§ **Aim of the exercise**
An exact reproduction of all the data is needed, with no images in it.

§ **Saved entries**
--- START ---
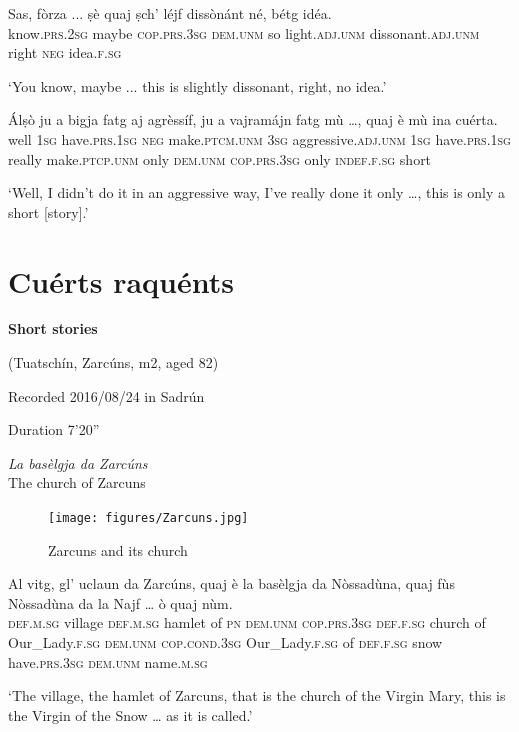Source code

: \begin{linenumbers}
\gll  Sas, fòrza ... ṣè quaj ṣch’ léjf dissònánt né, bétg idéa.\\
 know.\textsc{prs.2sg} maybe {} \textsc{cop.prs.3sg} \textsc{dem.unm} so light.\textsc{adj.unm}  dissonant.\textsc{adj.unm} right \textsc{neg} idea.\textsc{f.sg}\\
\end{linenumbers}
\medskip
\glt `You know, maybe ... this is slightly dissonant, right, no idea.'
\medskip

\begin{linenumbers}
\gll  Álṣò ju a bigja fatg aj agrèssíf, ju a vajramájn fatg mù …, quaj è mù ina cuérta.  \\
well \textsc{1sg} have.\textsc{prs.1sg} \textsc{neg} make.\textsc{ptcm.unm} \textsc{3sg} aggressive.\textsc{adj.unm} \textsc{1sg} have.\textsc{prs.1sg} really make.\textsc{ptcp.unm} only {} \textsc{dem.unm} \textsc{cop.prs.3sg} only \textsc{indef.f.sg} short \\
\end{linenumbers}
\medskip
\glt `Well, I didn’t do it in an aggressive way, I’ve really done it only …, this is only a short [story].'
\medskip

\section{Cuérts raquénts}
\textbf{Short stories}

\noindent
(Tuatschín, Zarcúns, m2, aged 82)

\noindent
Recorded 2016/08/24 in Sadrún

\noindent
Duration 7'20''

\bigskip

\textit{La basèlgja da Zarcúns}\\
The church of Zarcuns\\
\medskip

\begin{figure}
	\texttt{[image: figures/Zarcuns.jpg]}
	\caption{Zarcuns and its church}
\end{figure}


\begin{linenumbers}
\gll Al vitg, gl’ uclaun da Zarcúns, quaj è la basèlgja da Nòssadùna, quaj fùs Nòssadùna da la Najf … ò quaj nùm.\\
 \textsc{def.m.sg} village \textsc{def.m.sg} hamlet of \textsc{pn} \textsc{dem.unm}  \textsc{cop.prs.3sg} \textsc{def.f.sg} church of Our\_Lady.\textsc{f.sg} \textsc{dem.unm} \textsc{cop.cond.3sg} Our\_Lady.\textsc{f.sg} of  \textsc{def.f.sg} snow {} have.\textsc{prs.3sg} \textsc{dem.unm} name.\textsc{m.sg} \\
\end{linenumbers}
\medskip
\glt `The village, the hamlet of Zarcuns, that is the church of the Virgin Mary, this is the Virgin of the Snow … as it is called.'
\medskip

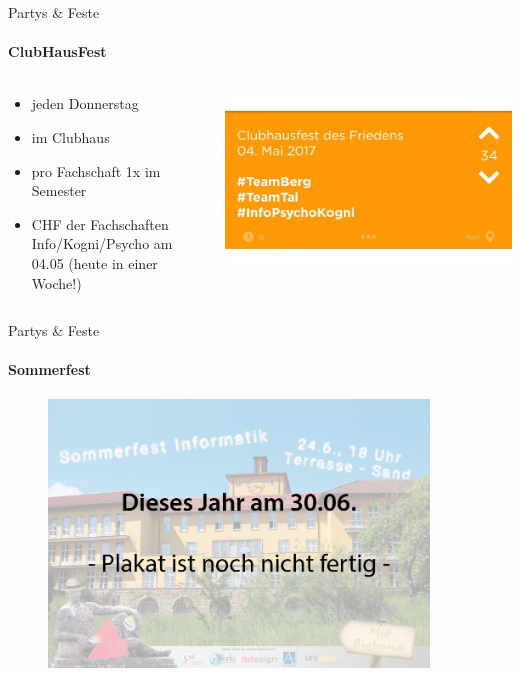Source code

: \documentclass{beamer}
\begin{document}
	\begin{frame}{Partys \& Feste}
		\framesubtitle{ClubHausFest}
		\begin{columns}
			\begin{column}{.4\linewidth}
				\begin{itemize}
					\item jeden Donnerstag
					\item im Clubhaus 
					\item pro Fachschaft 1x im Semester
					\item CHF der Fachschaften Info/Kogni/Psycho am 04.05 (heute in einer Woche!)
				\end{itemize}
			\end{column}
			\begin{column}{.6\linewidth}
				\includegraphics[width=\linewidth]{pictures/chf_jodel.jpg}
			\end{column}
		\end{columns}
	\end{frame}

	\begin{frame}{Partys \& Feste}
		\framesubtitle{Sommerfest}
		\begin{figure}
			\includegraphics[width=0.9\textwidth]{pictures/sommerfest_platzhalter.png}
		\end{figure}
	\end{frame}
	
\end{document}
--- END ---
§ **Solved problem**
Source code

: \begin{linenumbers}
\gll  Sas, fòrza ... ṣè quaj ṣch’ léjf dissònánt né, bétg idéa.\\
 know.\textsc{prs.2sg} maybe {} \textsc{cop.prs.3sg} \textsc{dem.unm} so light.\textsc{adj.unm}  dissonant.\textsc{adj.unm} right \textsc{neg} idea.\textsc{f.sg}\\
\end{linenumbers}
\medskip
\glt `You know, maybe ... this is slightly dissonant, right, no idea.'
\medskip

\begin{linenumbers}
\gll  Álṣò ju a bigja fatg aj agrèssíf, ju a vajramájn fatg mù …, quaj è mù ina cuérta.  \\
well \textsc{1sg} have.\textsc{prs.1sg} \textsc{neg} make.\textsc{ptcm.unm} \textsc{3sg} aggressive.\textsc{adj.unm} \textsc{1sg} have.\textsc{prs.1sg} really make.\textsc{ptcp.unm} only {} \textsc{dem.unm} \textsc{cop.prs.3sg} only \textsc{indef.f.sg} short \\
\end{linenumbers}
\medskip
\glt `Well, I didn’t do it in an aggressive way, I’ve really done it only …, this is only a short [story].'
\medskip

\section{Cuérts raquénts}
\textbf{Short stories}

\noindent
(Tuatschín, Zarcúns, m2, aged 82)

\noindent
Recorded 2016/08/24 in Sadrún

\noindent
Duration 7'20''

\bigskip

\textit{La basèlgja da Zarcúns}\\
The church of Zarcuns\\
\medskip

\begin{figure}
	\texttt{[image: figures/Zarcuns.jpg]}
	\caption{Zarcuns and its church}
\end{figure}


\begin{linenumbers}
\gll Al vitg, gl’ uclaun da Zarcúns, quaj è la basèlgja da Nòssadùna, quaj fùs Nòssadùna da la Najf … ò quaj nùm.\\
 \textsc{def.m.sg} village \textsc{def.m.sg} hamlet of \textsc{pn} \textsc{dem.unm}  \textsc{cop.prs.3sg} \textsc{def.f.sg} church of Our\_Lady.\textsc{f.sg} \textsc{dem.unm} \textsc{cop.cond.3sg} Our\_Lady.\textsc{f.sg} of  \textsc{def.f.sg} snow {} have.\textsc{prs.3sg} \textsc{dem.unm} name.\textsc{m.sg} \\
\end{linenumbers}
\medskip
\glt `The village, the hamlet of Zarcuns, that is the church of the Virgin Mary, this is the Virgin of the Snow … as it is called.'
\medskip

Source code

: \documentclass{beamer}
\begin{document}
	\begin{frame}{Partys \& Feste}
		\framesubtitle{ClubHausFest}
		\begin{columns}
			\begin{column}{.4\linewidth}
				\begin{itemize}
					\item jeden Donnerstag
					\item im Clubhaus 
					\item pro Fachschaft 1x im Semester
					\item CHF der Fachschaften Info/Kogni/Psycho am 04.05 (heute in einer Woche!)
				\end{itemize}
			\end{column}
			\begin{column}{.6\linewidth}
				\includegraphics[width=\linewidth]{pictures/chf_jodel.jpg}
			\end{column}
		\end{columns}
	\end{frame}

	\begin{frame}{Partys \& Feste}
		\framesubtitle{Sommerfest}
		\begin{figure}
			\includegraphics[width=0.9\textwidth]{pictures/sommerfest_platzhalter.png}
		\end{figure}
	\end{frame}
	
\end{document}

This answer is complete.